Directions for this task | Check each line of the data, and copy those where "nominal" appears.

Data extracts |
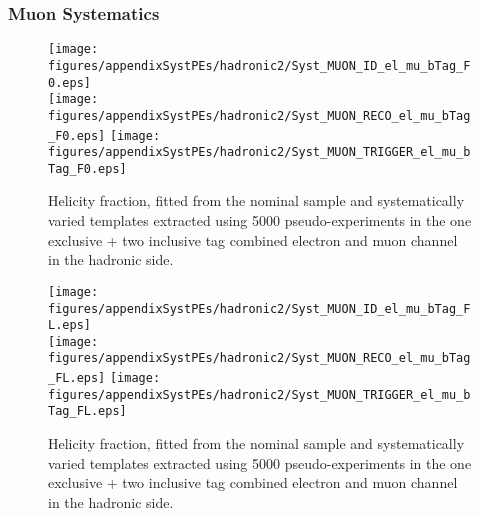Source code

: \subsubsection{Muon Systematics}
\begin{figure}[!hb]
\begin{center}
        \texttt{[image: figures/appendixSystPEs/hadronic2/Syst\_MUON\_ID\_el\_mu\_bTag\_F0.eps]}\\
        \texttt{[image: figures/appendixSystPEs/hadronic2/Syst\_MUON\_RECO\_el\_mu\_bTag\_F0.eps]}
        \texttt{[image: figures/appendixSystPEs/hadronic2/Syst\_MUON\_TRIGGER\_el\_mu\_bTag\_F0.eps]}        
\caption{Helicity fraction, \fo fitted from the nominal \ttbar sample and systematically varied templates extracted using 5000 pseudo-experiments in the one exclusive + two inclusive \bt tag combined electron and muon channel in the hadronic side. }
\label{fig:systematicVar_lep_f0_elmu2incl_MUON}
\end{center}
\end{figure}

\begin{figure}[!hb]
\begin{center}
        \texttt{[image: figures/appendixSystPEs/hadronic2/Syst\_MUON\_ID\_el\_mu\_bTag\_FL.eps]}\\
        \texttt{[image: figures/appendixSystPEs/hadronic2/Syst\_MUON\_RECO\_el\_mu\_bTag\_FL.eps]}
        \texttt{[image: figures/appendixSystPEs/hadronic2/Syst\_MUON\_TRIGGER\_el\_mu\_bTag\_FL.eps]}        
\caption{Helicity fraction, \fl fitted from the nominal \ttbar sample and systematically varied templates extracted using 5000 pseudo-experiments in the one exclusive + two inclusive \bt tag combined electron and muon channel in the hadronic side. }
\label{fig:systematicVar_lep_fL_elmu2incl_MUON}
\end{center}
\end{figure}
...
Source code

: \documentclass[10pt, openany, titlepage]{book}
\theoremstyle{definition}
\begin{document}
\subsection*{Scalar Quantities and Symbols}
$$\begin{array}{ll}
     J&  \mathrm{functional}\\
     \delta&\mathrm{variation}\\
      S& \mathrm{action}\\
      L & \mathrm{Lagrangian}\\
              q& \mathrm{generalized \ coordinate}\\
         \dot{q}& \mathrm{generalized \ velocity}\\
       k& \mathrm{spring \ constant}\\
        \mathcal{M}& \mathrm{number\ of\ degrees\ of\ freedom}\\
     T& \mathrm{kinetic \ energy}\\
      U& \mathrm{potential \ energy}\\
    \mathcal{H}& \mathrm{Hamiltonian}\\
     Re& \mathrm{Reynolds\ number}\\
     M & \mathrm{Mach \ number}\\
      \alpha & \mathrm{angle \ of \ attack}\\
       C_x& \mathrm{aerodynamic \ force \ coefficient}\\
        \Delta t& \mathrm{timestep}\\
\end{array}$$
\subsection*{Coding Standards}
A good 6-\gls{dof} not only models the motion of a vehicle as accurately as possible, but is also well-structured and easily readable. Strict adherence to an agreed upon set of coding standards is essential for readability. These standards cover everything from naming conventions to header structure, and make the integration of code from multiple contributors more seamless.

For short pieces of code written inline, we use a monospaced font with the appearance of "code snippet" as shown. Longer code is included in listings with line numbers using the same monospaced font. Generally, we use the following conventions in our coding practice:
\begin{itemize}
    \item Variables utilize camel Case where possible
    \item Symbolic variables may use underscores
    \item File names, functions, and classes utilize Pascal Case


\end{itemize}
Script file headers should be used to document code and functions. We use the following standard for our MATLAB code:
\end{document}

Task response |
\caption{Helicity fraction, \fo fitted from the nominal \ttbar sample and systematically varied templates extracted using 5000 pseudo-experiments in the one exclusive + two inclusive \bt tag combined electron and muon channel in the hadronic side. }
\caption{Helicity fraction, \fl fitted from the nominal \ttbar sample and systematically varied templates extracted using 5000 pseudo-experiments in the one exclusive + two inclusive \bt tag combined electron and muon channel in the hadronic side. }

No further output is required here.